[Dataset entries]
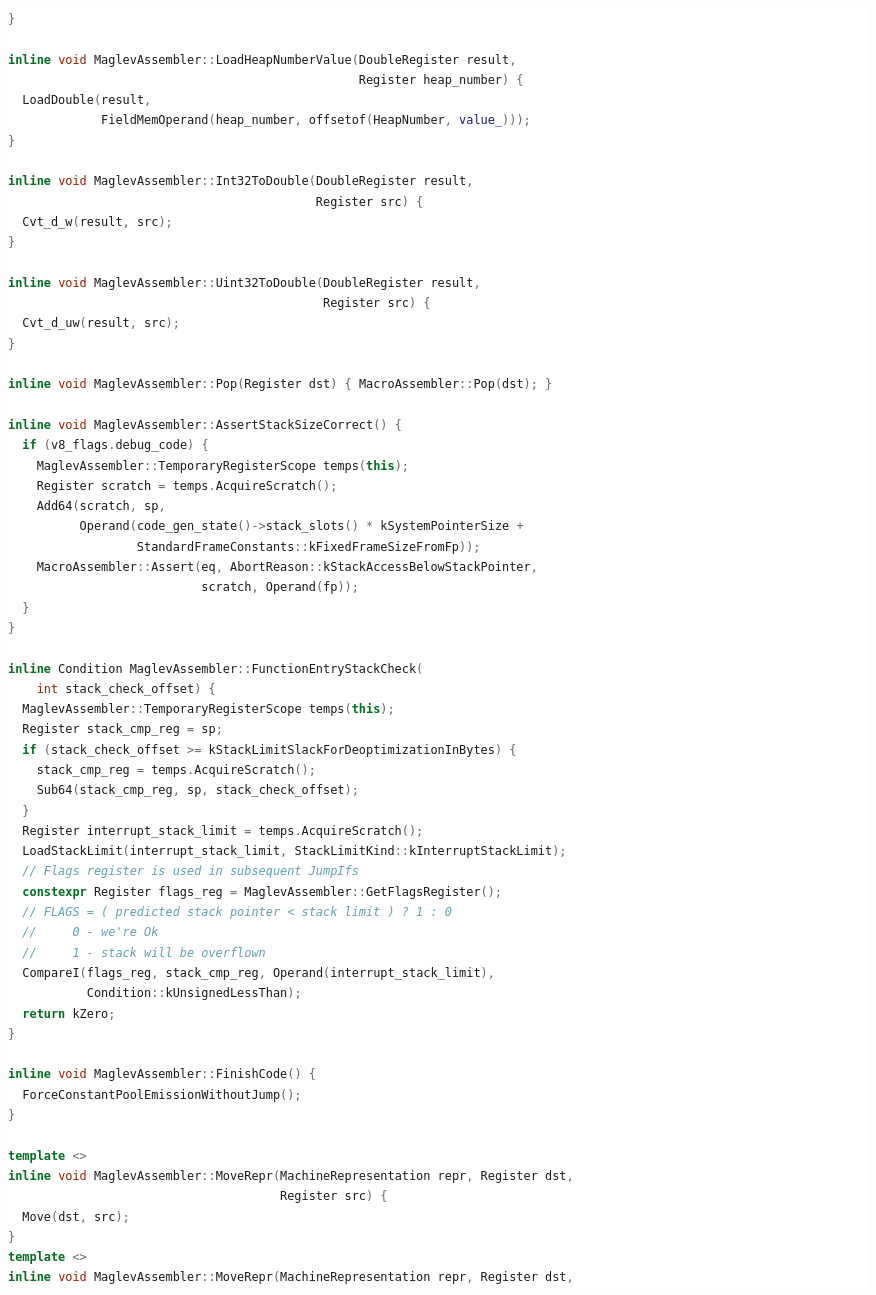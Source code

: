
 ```cpp
}

inline void MaglevAssembler::LoadHeapNumberValue(DoubleRegister result,
                                                 Register heap_number) {
  LoadDouble(result,
             FieldMemOperand(heap_number, offsetof(HeapNumber, value_)));
}

inline void MaglevAssembler::Int32ToDouble(DoubleRegister result,
                                           Register src) {
  Cvt_d_w(result, src);
}

inline void MaglevAssembler::Uint32ToDouble(DoubleRegister result,
                                            Register src) {
  Cvt_d_uw(result, src);
}

inline void MaglevAssembler::Pop(Register dst) { MacroAssembler::Pop(dst); }

inline void MaglevAssembler::AssertStackSizeCorrect() {
  if (v8_flags.debug_code) {
    MaglevAssembler::TemporaryRegisterScope temps(this);
    Register scratch = temps.AcquireScratch();
    Add64(scratch, sp,
          Operand(code_gen_state()->stack_slots() * kSystemPointerSize +
                  StandardFrameConstants::kFixedFrameSizeFromFp));
    MacroAssembler::Assert(eq, AbortReason::kStackAccessBelowStackPointer,
                           scratch, Operand(fp));
  }
}

inline Condition MaglevAssembler::FunctionEntryStackCheck(
    int stack_check_offset) {
  MaglevAssembler::TemporaryRegisterScope temps(this);
  Register stack_cmp_reg = sp;
  if (stack_check_offset >= kStackLimitSlackForDeoptimizationInBytes) {
    stack_cmp_reg = temps.AcquireScratch();
    Sub64(stack_cmp_reg, sp, stack_check_offset);
  }
  Register interrupt_stack_limit = temps.AcquireScratch();
  LoadStackLimit(interrupt_stack_limit, StackLimitKind::kInterruptStackLimit);
  // Flags register is used in subsequent JumpIfs
  constexpr Register flags_reg = MaglevAssembler::GetFlagsRegister();
  // FLAGS = ( predicted stack pointer < stack limit ) ? 1 : 0
  //     0 - we're Ok
  //     1 - stack will be overflown
  CompareI(flags_reg, stack_cmp_reg, Operand(interrupt_stack_limit),
           Condition::kUnsignedLessThan);
  return kZero;
}

inline void MaglevAssembler::FinishCode() {
  ForceConstantPoolEmissionWithoutJump();
}

template <>
inline void MaglevAssembler::MoveRepr(MachineRepresentation repr, Register dst,
                                      Register src) {
  Move(dst, src);
}
template <>
inline void MaglevAssembler::MoveRepr(MachineRepresentation repr, Register dst,
```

§ THE TASK
Repeat, exactly and in full, every entry in the data, but not the pictures.

§ EXERCISE ANSWER
Source code

:
 ```cpp
}

inline void MaglevAssembler::LoadHeapNumberValue(DoubleRegister result,
                                                 Register heap_number) {
  LoadDouble(result,
             FieldMemOperand(heap_number, offsetof(HeapNumber, value_)));
}

inline void MaglevAssembler::Int32ToDouble(DoubleRegister result,
                                           Register src) {
  Cvt_d_w(result, src);
}

inline void MaglevAssembler::Uint32ToDouble(DoubleRegister result,
                                            Register src) {
  Cvt_d_uw(result, src);
}

inline void MaglevAssembler::Pop(Register dst) { MacroAssembler::Pop(dst); }

inline void MaglevAssembler::AssertStackSizeCorrect() {
  if (v8_flags.debug_code) {
    MaglevAssembler::TemporaryRegisterScope temps(this);
    Register scratch = temps.AcquireScratch();
    Add64(scratch, sp,
          Operand(code_gen_state()->stack_slots() * kSystemPointerSize +
                  StandardFrameConstants::kFixedFrameSizeFromFp));
    MacroAssembler::Assert(eq, AbortReason::kStackAccessBelowStackPointer,
                           scratch, Operand(fp));
  }
}

inline Condition MaglevAssembler::FunctionEntryStackCheck(
    int stack_check_offset) {
  MaglevAssembler::TemporaryRegisterScope temps(this);
  Register stack_cmp_reg = sp;
  if (stack_check_offset >= kStackLimitSlackForDeoptimizationInBytes) {
    stack_cmp_reg = temps.AcquireScratch();
    Sub64(stack_cmp_reg, sp, stack_check_offset);
  }
  Register interrupt_stack_limit = temps.AcquireScratch();
  LoadStackLimit(interrupt_stack_limit, StackLimitKind::kInterruptStackLimit);
  // Flags register is used in subsequent JumpIfs
  constexpr Register flags_reg = MaglevAssembler::GetFlagsRegister();
  // FLAGS = ( predicted stack pointer < stack limit ) ? 1 : 0
  //     0 - we're Ok
  //     1 - stack will be overflown
  CompareI(flags_reg, stack_cmp_reg, Operand(interrupt_stack_limit),
           Condition::kUnsignedLessThan);
  return kZero;
}

inline void MaglevAssembler::FinishCode() {
  ForceConstantPoolEmissionWithoutJump();
}

template <>
inline void MaglevAssembler::MoveRepr(MachineRepresentation repr, Register dst,
                                      Register src) {
  Move(dst, src);
}
template <>
inline void MaglevAssembler::MoveRepr(MachineRepresentation repr, Register dst,
```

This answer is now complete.